WORK TASK:
From the records below, copy each line in which the string "PANELS" occurs.

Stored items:
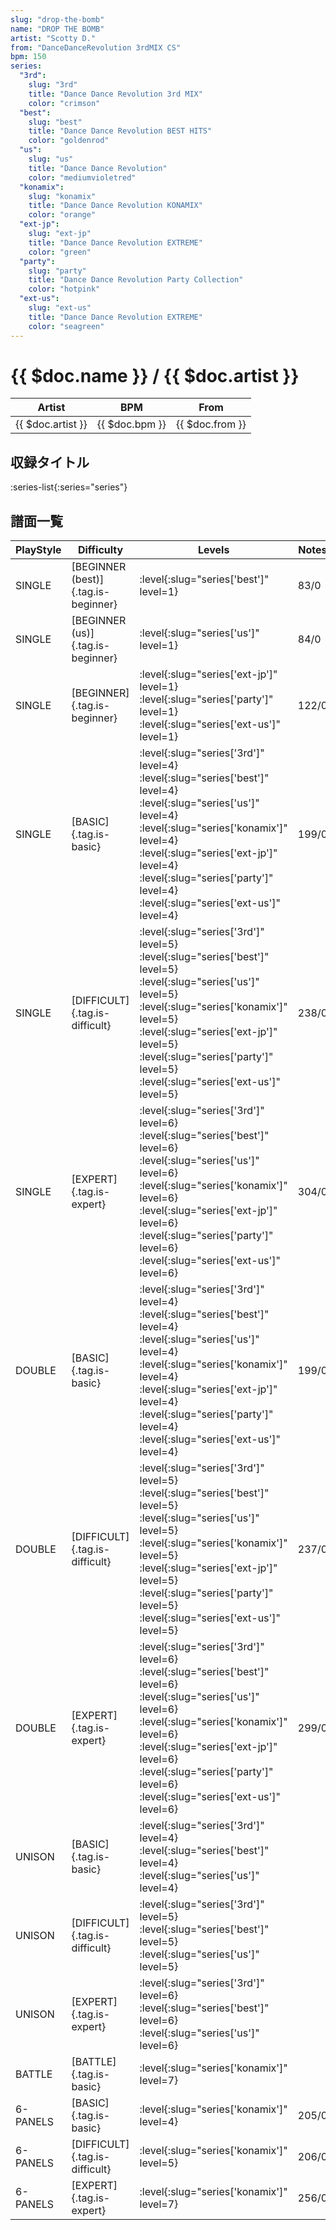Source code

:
 ```yaml
---
slug: "drop-the-bomb"
name: "DROP THE BOMB"
artist: "Scotty D."
from: "DanceDanceRevolution 3rdMIX CS"
bpm: 150
series:
  "3rd":
    slug: "3rd"
    title: "Dance Dance Revolution 3rd MIX"
    color: "crimson"
  "best":
    slug: "best"
    title: "Dance Dance Revolution BEST HITS"
    color: "goldenrod"
  "us":
    slug: "us"
    title: "Dance Dance Revolution"
    color: "mediumvioletred"
  "konamix":
    slug: "konamix"
    title: "Dance Dance Revolution KONAMIX"
    color: "orange"
  "ext-jp":
    slug: "ext-jp"
    title: "Dance Dance Revolution EXTREME"
    color: "green"
  "party":
    slug: "party"
    title: "Dance Dance Revolution Party Collection"
    color: "hotpink"
  "ext-us":
    slug: "ext-us"
    title: "Dance Dance Revolution EXTREME"
    color: "seagreen"
---
```


# {{ $doc.name }} / {{ $doc.artist }}

|Artist|BPM|From|
|------|---|----|
|{{ $doc.artist }}|{{ $doc.bpm }}|{{ $doc.from }}|

## 収録タイトル

:series-list{:series="series"}

## 譜面一覧

|PlayStyle|Difficulty|Levels|Notes|Movie|
|---------|----------|------|-----|-----|
|SINGLE|[BEGINNER (best)]{.tag.is-beginner}|:level{:slug="series['best']" level=1}|83/0||
|SINGLE|[BEGINNER (us)]{.tag.is-beginner}|:level{:slug="series['us']" level=1}|84/0||
|SINGLE|[BEGINNER]{.tag.is-beginner}|:level{:slug="series['ext-jp']" level=1} :level{:slug="series['party']" level=1} :level{:slug="series['ext-us']" level=1}|122/0||
|SINGLE|[BASIC]{.tag.is-basic}|:level{:slug="series['3rd']" level=4} :level{:slug="series['best']" level=4} :level{:slug="series['us']" level=4} :level{:slug="series['konamix']" level=4} :level{:slug="series['ext-jp']" level=4} :level{:slug="series['party']" level=4} :level{:slug="series['ext-us']" level=4}|199/0||
|SINGLE|[DIFFICULT]{.tag.is-difficult}|:level{:slug="series['3rd']" level=5} :level{:slug="series['best']" level=5} :level{:slug="series['us']" level=5} :level{:slug="series['konamix']" level=5} :level{:slug="series['ext-jp']" level=5} :level{:slug="series['party']" level=5} :level{:slug="series['ext-us']" level=5}|238/0||
|SINGLE|[EXPERT]{.tag.is-expert}|:level{:slug="series['3rd']" level=6} :level{:slug="series['best']" level=6} :level{:slug="series['us']" level=6} :level{:slug="series['konamix']" level=6} :level{:slug="series['ext-jp']" level=6} :level{:slug="series['party']" level=6} :level{:slug="series['ext-us']" level=6}|304/0||
|DOUBLE|[BASIC]{.tag.is-basic}|:level{:slug="series['3rd']" level=4} :level{:slug="series['best']" level=4} :level{:slug="series['us']" level=4} :level{:slug="series['konamix']" level=4} :level{:slug="series['ext-jp']" level=4} :level{:slug="series['party']" level=4} :level{:slug="series['ext-us']" level=4}|199/0||
|DOUBLE|[DIFFICULT]{.tag.is-difficult}|:level{:slug="series['3rd']" level=5} :level{:slug="series['best']" level=5} :level{:slug="series['us']" level=5} :level{:slug="series['konamix']" level=5} :level{:slug="series['ext-jp']" level=5} :level{:slug="series['party']" level=5} :level{:slug="series['ext-us']" level=5}|237/0||
|DOUBLE|[EXPERT]{.tag.is-expert}|:level{:slug="series['3rd']" level=6} :level{:slug="series['best']" level=6} :level{:slug="series['us']" level=6} :level{:slug="series['konamix']" level=6} :level{:slug="series['ext-jp']" level=6} :level{:slug="series['party']" level=6} :level{:slug="series['ext-us']" level=6}|299/0||
|UNISON|[BASIC]{.tag.is-basic}|:level{:slug="series['3rd']" level=4} :level{:slug="series['best']" level=4} :level{:slug="series['us']" level=4}|||
|UNISON|[DIFFICULT]{.tag.is-difficult}|:level{:slug="series['3rd']" level=5} :level{:slug="series['best']" level=5} :level{:slug="series['us']" level=5}|||
|UNISON|[EXPERT]{.tag.is-expert}|:level{:slug="series['3rd']" level=6} :level{:slug="series['best']" level=6} :level{:slug="series['us']" level=6}|||
|BATTLE|[BATTLE]{.tag.is-basic}|:level{:slug="series['konamix']" level=7}|||
|6-PANELS|[BASIC]{.tag.is-basic}|:level{:slug="series['konamix']" level=4}|205/0||
|6-PANELS|[DIFFICULT]{.tag.is-difficult}|:level{:slug="series['konamix']" level=5}|206/0||
|6-PANELS|[EXPERT]{.tag.is-expert}|:level{:slug="series['konamix']" level=7}|256/0||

FINISHED EXERCISE:
|6-PANELS|[BASIC]{.tag.is-basic}|:level{:slug="series['konamix']" level=4}|205/0||
|6-PANELS|[DIFFICULT]{.tag.is-difficult}|:level{:slug="series['konamix']" level=5}|206/0||
|6-PANELS|[EXPERT]{.tag.is-expert}|:level{:slug="series['konamix']" level=7}|256/0||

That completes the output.